The HQV Benchmark

By Ed Tittel, published on May 2, 2007
Source: Tom's Guide US | Keywords: , , , ,

13. The HQV Benchmark

HQV stands for Hollywood Quality Video. The HQV DVD video benchmark includes a regular DVD with different scenes that present potential visual problems to a DVD decoder. Points are awarded if the decoder handles the problems so that viewers don't see them; points are not awarded if it doesn't do the job. In looking over our benchmark results, we immediately observed that the Intel and AMD processors scored the same, irrespective of their model numbers (and in fact, the results from both processors are pretty similar).

Rather than stepping you through the entire sequence of tests and explaining them in detail, we refer you to Don Woligroski's January 9, 2007, article for Tom's Hardware entitled Avivo vs. Purevideo, Round 1 wherein he walks readers through the whole shebang. Here, we provide a brief table instead that summarizes results for each vendor's CPUs with a one-liner explanation and remarks for each one. We need only observe here that each test (or sub-test, when a particular test involves multiple versions or iterations) produces a score (maximum scores vary), where the score indicates the degree to which the decoder can handle things perfectly.

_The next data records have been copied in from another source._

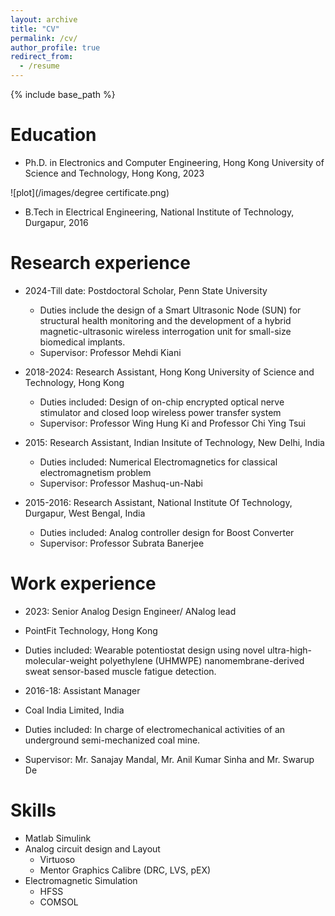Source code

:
```yaml
---
layout: archive
title: "CV"
permalink: /cv/
author_profile: true
redirect_from:
  - /resume
---
```


{% include base_path %}

Education
======
* Ph.D. in Electronics and Computer Engineering, Hong Kong University of Science and Technology, Hong Kong, 2023

![plot](/images/degree certificate.png)
* B.Tech in Electrical Engineering, National Institute of Technology, Durgapur, 2016

Research experience
======
* 2024-Till date: Postdoctoral Scholar, Penn State University
  * Duties include the design of a Smart Ultrasonic Node (SUN) for structural health monitoring and the development of a hybrid magnetic-ultrasonic wireless interrogation unit for small-size biomedical implants.
  * Supervisor: Professor Mehdi Kiani 
  
* 2018-2024: Research Assistant, Hong Kong University of Science and Technology, Hong Kong
  * Duties included: Design of on-chip encrypted optical nerve stimulator and closed loop wireless power transfer system 
  * Supervisor: Professor Wing Hung Ki and Professor Chi Ying Tsui

* 2015: Research Assistant, Indian Insitute of Technology, New Delhi, India
  * Duties included: Numerical Electromagnetics for classical electromagnetism problem
  * Supervisor: Professor Mashuq-un-Nabi
 
* 2015-2016: Research Assistant, National Institute Of Technology, Durgapur, West Bengal, India 
  * Duties included: Analog controller design for Boost Converter 
  * Supervisor: Professor Subrata Banerjee

Work experience
======
*  2023: Senior Analog Design Engineer/ ANalog lead 
  * PointFit Technology, Hong Kong 
  * Duties included: Wearable potentiostat design using novel ultra-high-molecular-weight polyethylene (UHMWPE) nanomembrane-derived sweat sensor-based muscle fatigue detection.

    
*  2016-18: Assistant Manager
  * Coal India Limited, India
  * Duties included: In charge of electromechanical activities of an underground semi-mechanized coal mine.
  * Supervisor: Mr. Sanajay Mandal, Mr. Anil Kumar Sinha and Mr. Swarup De

Skills
======
* Matlab Simulink
* Analog circuit design and Layout 
  * Virtuoso
  * Mentor Graphics Calibre (DRC, LVS, pEX)
* Electromagnetic Simulation 
  * HFSS
  * COMSOL
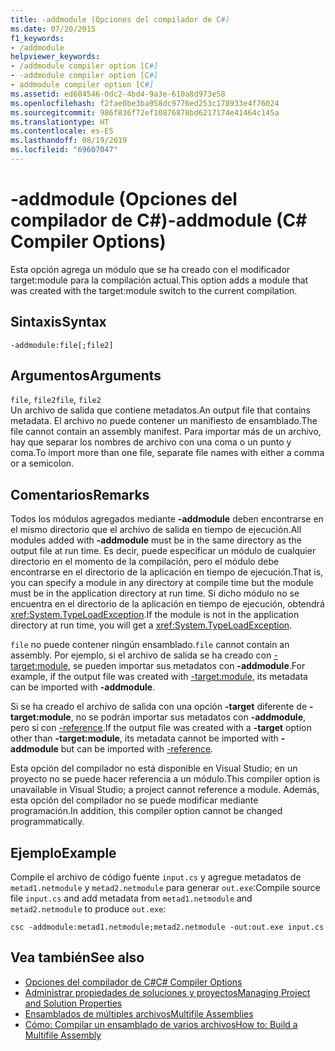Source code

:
 ```yaml
---
title: -addmodule (Opciones del compilador de C#)
ms.date: 07/20/2015
f1_keywords:
- /addmodule
helpviewer_keywords:
- /addmodule compiler option [C#]
- -addmodule compiler option [C#]
- addmodule compiler option [C#]
ms.assetid: ed604546-0dc2-4bd4-9a3e-610a8d973e58
ms.openlocfilehash: f2fae0be3ba958dc9776ed253c178933e4f76024
ms.sourcegitcommit: 986f836f72ef10876878bd6217174e41464c145a
ms.translationtype: HT
ms.contentlocale: es-ES
ms.lasthandoff: 08/19/2019
ms.locfileid: "69607047"
---
```

# <a name="-addmodule-c-compiler-options"></a><span data-ttu-id="827b9-102">-addmodule (Opciones del compilador de C#)</span><span class="sxs-lookup"><span data-stu-id="827b9-102">-addmodule (C# Compiler Options)</span></span>
<span data-ttu-id="827b9-103">Esta opción agrega un módulo que se ha creado con el modificador target:module para la compilación actual.</span><span class="sxs-lookup"><span data-stu-id="827b9-103">This option adds a module that was created with the target:module switch to the current compilation.</span></span>  
  
## <a name="syntax"></a><span data-ttu-id="827b9-104">Sintaxis</span><span class="sxs-lookup"><span data-stu-id="827b9-104">Syntax</span></span>  
  
```console  
-addmodule:file[;file2]  
```  
  
## <a name="arguments"></a><span data-ttu-id="827b9-105">Argumentos</span><span class="sxs-lookup"><span data-stu-id="827b9-105">Arguments</span></span>  
 <span data-ttu-id="827b9-106">`file`, `file2`</span><span class="sxs-lookup"><span data-stu-id="827b9-106">`file`, `file2`</span></span>  
 <span data-ttu-id="827b9-107">Un archivo de salida que contiene metadatos.</span><span class="sxs-lookup"><span data-stu-id="827b9-107">An output file that contains metadata.</span></span> <span data-ttu-id="827b9-108">El archivo no puede contener un manifiesto de ensamblado.</span><span class="sxs-lookup"><span data-stu-id="827b9-108">The file cannot contain an assembly manifest.</span></span> <span data-ttu-id="827b9-109">Para importar más de un archivo, hay que separar los nombres de archivo con una coma o un punto y coma.</span><span class="sxs-lookup"><span data-stu-id="827b9-109">To import more than one file, separate file names with either a comma or a semicolon.</span></span>  
  
## <a name="remarks"></a><span data-ttu-id="827b9-110">Comentarios</span><span class="sxs-lookup"><span data-stu-id="827b9-110">Remarks</span></span>  
 <span data-ttu-id="827b9-111">Todos los módulos agregados mediante **-addmodule** deben encontrarse en el mismo directorio que el archivo de salida en tiempo de ejecución.</span><span class="sxs-lookup"><span data-stu-id="827b9-111">All modules added with **-addmodule** must be in the same directory as the output file at run time.</span></span> <span data-ttu-id="827b9-112">Es decir, puede especificar un módulo de cualquier directorio en el momento de la compilación, pero el módulo debe encontrarse en el directorio de la aplicación en tiempo de ejecución.</span><span class="sxs-lookup"><span data-stu-id="827b9-112">That is, you can specify a module in any directory at compile time but the module must be in the application directory at run time.</span></span> <span data-ttu-id="827b9-113">Si dicho módulo no se encuentra en el directorio de la aplicación en tiempo de ejecución, obtendrá <xref:System.TypeLoadException>.</span><span class="sxs-lookup"><span data-stu-id="827b9-113">If the module is not in the application directory at run time, you will get a <xref:System.TypeLoadException>.</span></span>  
  
 <span data-ttu-id="827b9-114">`file` no puede contener ningún ensamblado.</span><span class="sxs-lookup"><span data-stu-id="827b9-114">`file` cannot contain an assembly.</span></span> <span data-ttu-id="827b9-115">Por ejemplo, si el archivo de salida se ha creado con [-target:module](./target-module-compiler-option.md), se pueden importar sus metadatos con **-addmodule**.</span><span class="sxs-lookup"><span data-stu-id="827b9-115">For example, if the output file was created with [-target:module](./target-module-compiler-option.md), its metadata can be imported with **-addmodule**.</span></span>  
  
 <span data-ttu-id="827b9-116">Si se ha creado el archivo de salida con una opción **-target** diferente de **-target:module**, no se podrán importar sus metadatos con **-addmodule**, pero sí con [-reference](./reference-compiler-option.md).</span><span class="sxs-lookup"><span data-stu-id="827b9-116">If the output file was created with a **-target** option other than **-target:module**, its metadata cannot be imported with **-addmodule** but can be imported with [-reference](./reference-compiler-option.md).</span></span>  
  
 <span data-ttu-id="827b9-117">Esta opción del compilador no está disponible en Visual Studio; en un proyecto no se puede hacer referencia a un módulo.</span><span class="sxs-lookup"><span data-stu-id="827b9-117">This compiler option is unavailable in Visual Studio; a project cannot reference a module.</span></span> <span data-ttu-id="827b9-118">Además, esta opción del compilador no se puede modificar mediante programación.</span><span class="sxs-lookup"><span data-stu-id="827b9-118">In addition, this compiler option cannot be changed programmatically.</span></span>  
  
## <a name="example"></a><span data-ttu-id="827b9-119">Ejemplo</span><span class="sxs-lookup"><span data-stu-id="827b9-119">Example</span></span>  
 <span data-ttu-id="827b9-120">Compile el archivo de código fuente `input.cs` y agregue metadatos de `metad1.netmodule` y `metad2.netmodule` para generar `out.exe`:</span><span class="sxs-lookup"><span data-stu-id="827b9-120">Compile source file `input.cs` and add metadata from `metad1.netmodule` and `metad2.netmodule` to produce `out.exe`:</span></span>  
  
```console  
csc -addmodule:metad1.netmodule;metad2.netmodule -out:out.exe input.cs  
```  
  
## <a name="see-also"></a><span data-ttu-id="827b9-121">Vea también</span><span class="sxs-lookup"><span data-stu-id="827b9-121">See also</span></span>

- [<span data-ttu-id="827b9-122">Opciones del compilador de C#</span><span class="sxs-lookup"><span data-stu-id="827b9-122">C# Compiler Options</span></span>](./index.md)
- [<span data-ttu-id="827b9-123">Administrar propiedades de soluciones y proyectos</span><span class="sxs-lookup"><span data-stu-id="827b9-123">Managing Project and Solution Properties</span></span>](/visualstudio/ide/managing-project-and-solution-properties)
- [<span data-ttu-id="827b9-124">Ensamblados de múltiples archivos</span><span class="sxs-lookup"><span data-stu-id="827b9-124">Multifile Assemblies</span></span>](../../../framework/app-domains/multifile-assemblies.md)
- [<span data-ttu-id="827b9-125">Cómo: Compilar un ensamblado de varios archivos</span><span class="sxs-lookup"><span data-stu-id="827b9-125">How to: Build a Multifile Assembly</span></span>](../../../framework/app-domains/how-to-build-a-multifile-assembly.md)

Test Name Max. Score AMD Intel Explanation/remarks
De-interlacing color 10 10 10 Able to show small color bars flicker-free
De-interlacing jaggies 1 5 5 5 Looks for jaggies rotating a line in a circle
De-interlacing jaggies 2 5 3 3 3 small lines moving slightly within an arc
De-interlacing: flag test 10 10 10 Actual video of Old Glory flapping away
Detail enhancement 10 10 10 Enhance detail of blurry parts in video scene
Noise reduction 10 10 5 Ability to remove compression artifacts
Motion adaptive noise reduction 10 10 10 Ability to show motion with no motion trails of smearing artifacts
Film detail
(2:3 pulldown)
10 10 10 Conversion of film to video, Intel got noted (but not dinged) for failing 2:3 pulldown detection
Film Cadence 40 25 25 Eight tests of 5 points each; pass or fail; tests for flicker or jaggies
Scrolling titles (horiz) 10 5 5 Looks for jaggies or artifacts in title text
Scrolling titles (vert) 10 5 5 Looks for jaggies or artifacts in title text
TOTALS 130 93 88 AMD edges Intel only in noise reduction

Overall, the CPU seems to make very little difference in the output of high quality video when everything except CPU and motherboard stay the same between builds. We have to guess this reflects the common graphics card more than differences among CPUs.